And that's just the beginning. With Magda Price as our High Priestess—she insisted on the title—we now have a total of four members. The CTG is growing by leaps and bounds. By summer's end we might convert half of St. Andrew Valley. I could be like the guy that started the Mormon religion, or Scientology.

As I walk into the house, my mother pops her head around the corner.

“Where have you … what on earth happened to your pants?” she asks.

I
could
tell her that she is talking to the future religious leader of St. Andrew, but it's not the right moment.

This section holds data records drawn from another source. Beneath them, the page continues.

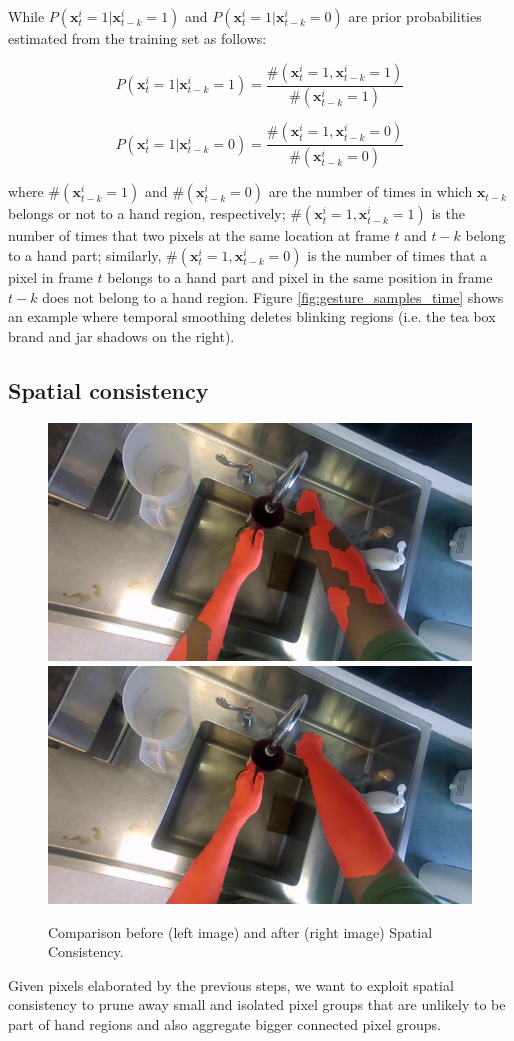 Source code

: While $P(\mathbf{x}_{t}^{i}=1|\mathbf{x}_{t-k}^{i}=1)$ and $P(\mathbf{x}_{t}^{i}=1|\mathbf{x}_{t-k}^{i}=0)$ are prior probabilities estimated
from the training set as follows:

\[
P(\mathbf{x}_{t}^{i}=1|\mathbf{x}_{t-k}^{i}=1)=\frac{\#(\mathbf{x}_{t}^{i}=1,\mathbf{x}_{t-k}^{i}=1)}{\#(\mathbf{x}_{t-k}^{i}=1)}
\]


\[
P(\mathbf{x}_{t}^{i}=1|\mathbf{x}_{t-k}^{i}=0)=\frac{\#(\mathbf{x}_{t}^{i}=1,\mathbf{x}_{t-k}^{i}=0)}{\#(\mathbf{x}_{t-k}^{i}=0)}
\]


where $\#(\mathbf{x}_{t-k}^{i}=1)$ and $\#(\mathbf{x}_{t-k}^{i}=0)$ are the number of times in which $\mathbf{x}_{t-k}$ belongs or not to
a hand region, respectively; $\#(\mathbf{x}_{t}^{i}=1,\mathbf{x}_{t-k}^{i}=1)$ is the number
of times that two pixels at the same location at frame $t$ and $t-k$ belong to a hand part; 
similarly, $\#(\mathbf{x}_{t}^{i}=1,\mathbf{x}_{t-k}^{i}=0)$
is the number of times that a pixel in frame $t$ belongs to
a hand part and pixel in the same position in frame $t-k$ does not belong
to a hand region.
Figure \ref{fig:gesture_samples_time} shows an example where temporal smoothing deletes blinking regions (i.e. the tea box brand and jar shadows on the right).


\subsection{Spatial consistency}
\begin{figure}[tb]
\centering
\includegraphics[width=.45\columnwidth]{./Figures/context-free1.jpg}
\includegraphics[width=.45\columnwidth]{./Figures/context-dependent1.jpg}
\caption{Comparison before (left image) and after (right image) Spatial Consistency.}
\label{fig:gesture_samples_space}
\end{figure}
Given pixels elaborated by the previous steps, we want to exploit spatial consistency to prune away small and isolated pixel groups that are unlikely to be part of hand regions and also aggregate bigger connected pixel groups.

“I spilled a drink on myself,” I say.

“Well change into something nice … and dry, would you please? We have to leave in fifteen minutes.”

“Leave for where?”

“What on earth is wrong with you, Jason? Don't you have a brain in your head? Are you feeling all right?”

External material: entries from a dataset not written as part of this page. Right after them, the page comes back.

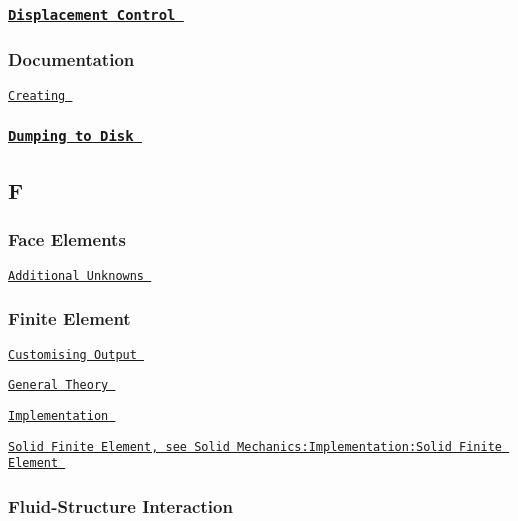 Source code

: \subsubsection*{ \href{ ../../beam/steady_ring/html/index.html#displ_control }{\tt Displacement Control } }

\subsubsection*{ Documentation }

 
\begin{DoxyItemize}
\item  \href{ ../../creating_doc/html/index.html }{\tt Creating }  
\end{DoxyItemize} \subsubsection*{ \href{ ../../unsteady_heat/two_d_unsteady_heat2/html/index.html }{\tt Dumping to Disk } }

 \subsection*{ F }

 \subsubsection*{ Face Elements }

 
\begin{DoxyItemize}
\item  \href{ ../../interaction/vmtk_fsi/html/index.htm#face }{\tt Additional Unknowns }  
\end{DoxyItemize} \subsubsection*{ Finite Element }

 
\begin{DoxyItemize}
\item  \href{ ../../solid/airy_cantilever/html/index.html#com }{\tt Customising Output }  
\item  \href{ ../../intro/html/index.html }{\tt General Theory }  
\item  \href{ ../../intro/html/index.html#towards_oo }{\tt Implementation }  
\item  \href{ ../../index/html/index.html#S.SolidMechanics.Implementation.SolidFiniteElement }{\tt Solid Finite Element, see Solid Mechanics\-:\-Implementation\-:Solid Finite Element }  
\end{DoxyItemize} \subsubsection*{ Fluid-\/\-Structure Interaction }

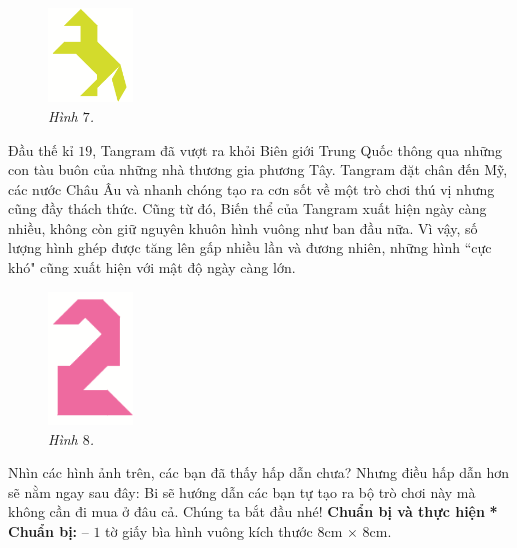 	\begin{multicols}{2}
		\begin{figure}[H]
			\vspace*{5pt}	
			\captionsetup{labelformat=empty}
			\centering
			\captionsetup{justification=raggedleft}
			\includegraphics[width =0.2\textwidth]{image7}
			\caption{\small\it Hình $7$.}
			\vspace*{-10pt}
		\end{figure}
		Đầu thế kỉ $19$, Tangram đã vượt ra khỏi Biên giới Trung Quốc thông qua những con tàu buôn của những nhà thương gia phương Tây. \linebreak Tangram đặt chân đến Mỹ, các nước Châu Âu và nhanh chóng tạo ra cơn sốt về một trò chơi thú vị nhưng cũng đầy thách thức. Cũng từ đó, Biến thể của
		Tangram xuất hiện ngày càng nhiều, không còn giữ nguyên khuôn hình vuông như ban đầu nữa. Vì vậy, số lượng hình ghép được tăng lên gấp nhiều lần và đương nhiên, những hình ``cực khó" cũng xuất hiện với mật độ ngày càng lớn.
		\begin{figure}[H]
			\vspace*{-10pt}	
			\captionsetup{labelformat=empty}
			\centering
			\captionsetup{justification=raggedleft}
			\includegraphics[width =0.2\textwidth]{image8}
			\caption{\small\it Hình $8$.}
		\end{figure}
		Nhìn các hình ảnh trên, các bạn đã thấy hấp dẫn chưa? Nhưng điều hấp dẫn hơn sẽ nằm ngay sau đây: Bi sẽ hướng dẫn các bạn tự tạo ra bộ trò chơi này mà không cần đi mua ở đâu cả. Chúng ta bắt đầu nhé!
	\vskip 0.1cm
	\textbf{\color{toancuabi}Chuẩn bị và thực hiện}
	\vskip 0.1cm
	\textbf{\color{toancuabi}* Chuẩn bị:}
	\vskip 0.1cm
	-- $1$ tờ giấy bìa hình vuông kích thước $8$cm $\times$ $8$cm.

\end{multicols}
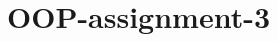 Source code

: \chapter{OOP-\/assignment-\/3 }
\hypertarget{md__r_e_a_d_m_e}{}\label{md__r_e_a_d_m_e}
\label{md__r_e_a_d_m_e_autotoc_md0}%
%
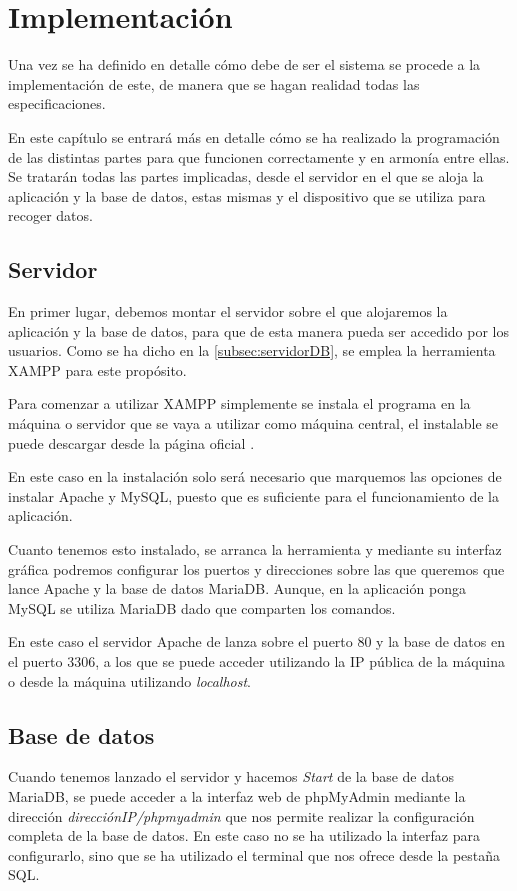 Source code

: \chapter{Implementación}
\label{ch:implementacion}
Una vez se ha definido en detalle cómo debe de ser el sistema se procede a la implementación de este, de manera que se hagan realidad todas las especificaciones. 

En este capítulo se entrará más en detalle cómo se ha realizado la programación de las distintas partes para que funcionen correctamente y en armonía entre ellas. Se tratarán todas las partes implicadas, desde el servidor en el que se aloja la aplicación y la base de datos, estas mismas y el dispositivo que se utiliza para recoger datos.

\section{Servidor}
En primer lugar, debemos montar el servidor sobre el que alojaremos la aplicación y la base de datos, para que de esta manera pueda ser accedido por los usuarios. Como se ha dicho en la \autoref{subsec:servidorDB}, se emplea la herramienta XAMPP para este propósito.

Para comenzar a utilizar XAMPP simplemente se instala el programa en la máquina o servidor que se vaya a utilizar como máquina central, el instalable se puede descargar desde la página oficial \cite{noauthor_xampp_nodate}.

En este caso en la instalación solo será necesario que marquemos las opciones de instalar Apache y MySQL, puesto que es suficiente para el funcionamiento de la aplicación.

Cuanto tenemos esto instalado, se arranca la herramienta y mediante su interfaz gráfica podremos configurar los puertos y direcciones sobre las que queremos que lance Apache y la base de datos MariaDB. Aunque, en la aplicación ponga MySQL se utiliza MariaDB dado que comparten los comandos.

En este caso el servidor Apache de lanza sobre el puerto 80 y la base de datos en el puerto 3306, a los que se puede acceder utilizando la IP pública de la máquina o desde la máquina utilizando \textit{localhost}.

\section{Base de datos}
Cuando tenemos lanzado el servidor y hacemos \textit{Start} de la base de datos MariaDB, se puede acceder a la interfaz web de phpMyAdmin mediante la dirección \textit{direcciónIP/phpmyadmin} que nos permite realizar la configuración completa de la base de datos. En este caso no se ha utilizado la interfaz para configurarlo, sino que se ha utilizado el terminal que nos ofrece desde la pestaña SQL. 
\pagebreak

“I'm fine. Where are we going?”

“I'm sure I told you. We're invited to dinner at your uncle Jack's.”

“God, no.”

“You keep a civil tongue in your head, young man. Now go get ready.”

In the first place, Jack is not really my uncle, he's my dad's cousin. In the second place, he's a jerk. In the third place, he is the father of the insufferable Jack Bock Junior.

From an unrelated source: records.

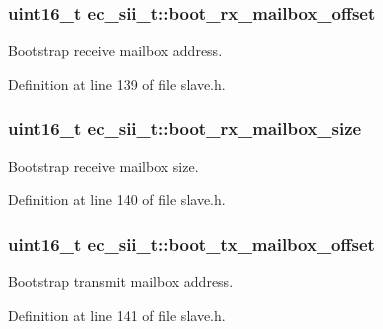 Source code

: \subsubsection[{boot\-\_\-rx\-\_\-mailbox\-\_\-offset}]{\setlength{\rightskip}{0pt plus 5cm}uint16\-\_\-t {\bf ec\-\_\-sii\-\_\-t\-::boot\-\_\-rx\-\_\-mailbox\-\_\-offset}}\label{structec__sii__t_abdcbea468841ca94492bae78207b1282}


\-Bootstrap receive mailbox address. 



\-Definition at line 139 of file slave.\-h.

\subsubsection[{boot\-\_\-rx\-\_\-mailbox\-\_\-size}]{\setlength{\rightskip}{0pt plus 5cm}uint16\-\_\-t {\bf ec\-\_\-sii\-\_\-t\-::boot\-\_\-rx\-\_\-mailbox\-\_\-size}}\label{structec__sii__t_aa5e4828a5bb2ea45194de12fe48608ed}


\-Bootstrap receive mailbox size. 



\-Definition at line 140 of file slave.\-h.

\subsubsection[{boot\-\_\-tx\-\_\-mailbox\-\_\-offset}]{\setlength{\rightskip}{0pt plus 5cm}uint16\-\_\-t {\bf ec\-\_\-sii\-\_\-t\-::boot\-\_\-tx\-\_\-mailbox\-\_\-offset}}\label{structec__sii__t_a91d2fc76e5e4b634e130aa9e51e71bfc}


\-Bootstrap transmit mailbox address. 



\-Definition at line 141 of file slave.\-h.

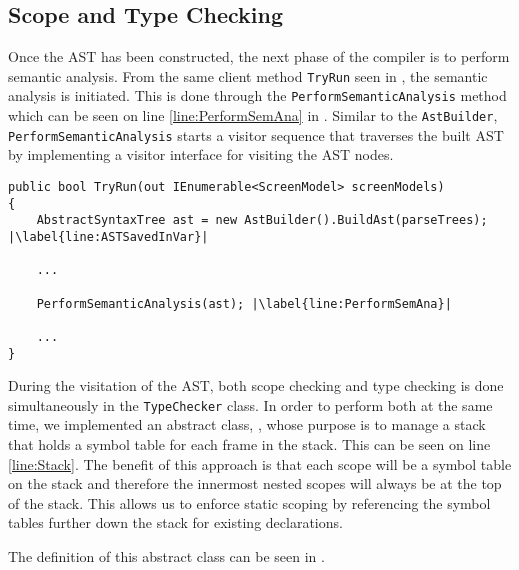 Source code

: \subsection*{Scope and Type Checking} \label{sec:TypeChecker}
Once the AST has been constructed, the next phase of the compiler is to perform semantic analysis. From the same client method \texttt{TryRun} seen in , the semantic analysis is initiated. This is done through the \texttt{PerformSemanticAnalysis} method which can be seen on line \ref{line:PerformSemAna} in .
Similar to the \texttt{AstBuilder}, \texttt{PerformSemanticAnalysis} starts a visitor sequence that traverses the built AST by implementing a visitor interface for visiting the AST nodes.

\begin{lstlisting}[language=CSharp, caption={The \texttt{TryRun} method that serves as a client inside the \texttt{DazelCompiler} class.}, label={lst:RunMethodSecond},escapechar=|]
public bool TryRun(out IEnumerable<ScreenModel> screenModels)
{
    AbstractSyntaxTree ast = new AstBuilder().BuildAst(parseTrees); |\label{line:ASTSavedInVar}|

    ...
    
    PerformSemanticAnalysis(ast); |\label{line:PerformSemAna}|

    ...
}
\end{lstlisting}

During the visitation of the AST, both scope checking and type checking is done simultaneously in the \texttt{TypeChecker} class. 
In order to perform both at the same time, we implemented an abstract class, \abstractsemanticclass{}, whose purpose is to manage a stack that holds a symbol table for each frame in the stack. This can be seen on line \ref{line:Stack}. The benefit of this approach is that each scope will be a symbol table on the stack and therefore the innermost nested scopes will always be at the top of the stack. This allows us to enforce static scoping by referencing the symbol tables further down the stack for existing declarations.

The definition of this abstract class can be seen in .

“Hey kid,” Jack Bock Junior says to me. “How you doon?”

Jack Junior is wearing his golf clothes. At least I think they're golf clothes—yellow pants and a mint-green, short-sleeved shirt, tight across the chest. Where but on a golf course would you wear something like that? Jack Junior is a Serious Young Golfer.

“I'm ‘doon' good, Jack.”

“Attaboy,” he says, clapping me on the shoulder. Jack is just one year older than me, but he treats me like a kid. “Going out for football this fall? We could use a big guy like you. Get you in shape.” He jabs a forefinger into my belly. “Take off some a that mozzarella.” In addition to being a Serious Young Golfer, Jack is quarterback of the St. Andrew Valley Vikings.

“I don't think so, Jack.”

“Suit yourself.”

We stand there by the swimming pool in his backyard, staring past each other, both of us wishing we were elsewhere. My parents are on the patio swilling gin and tonics and admiring Jack Senior's new $3,000 stainless-steel barbecue. Mrs. Jack is fussing over a plate of hors d'oeuvres.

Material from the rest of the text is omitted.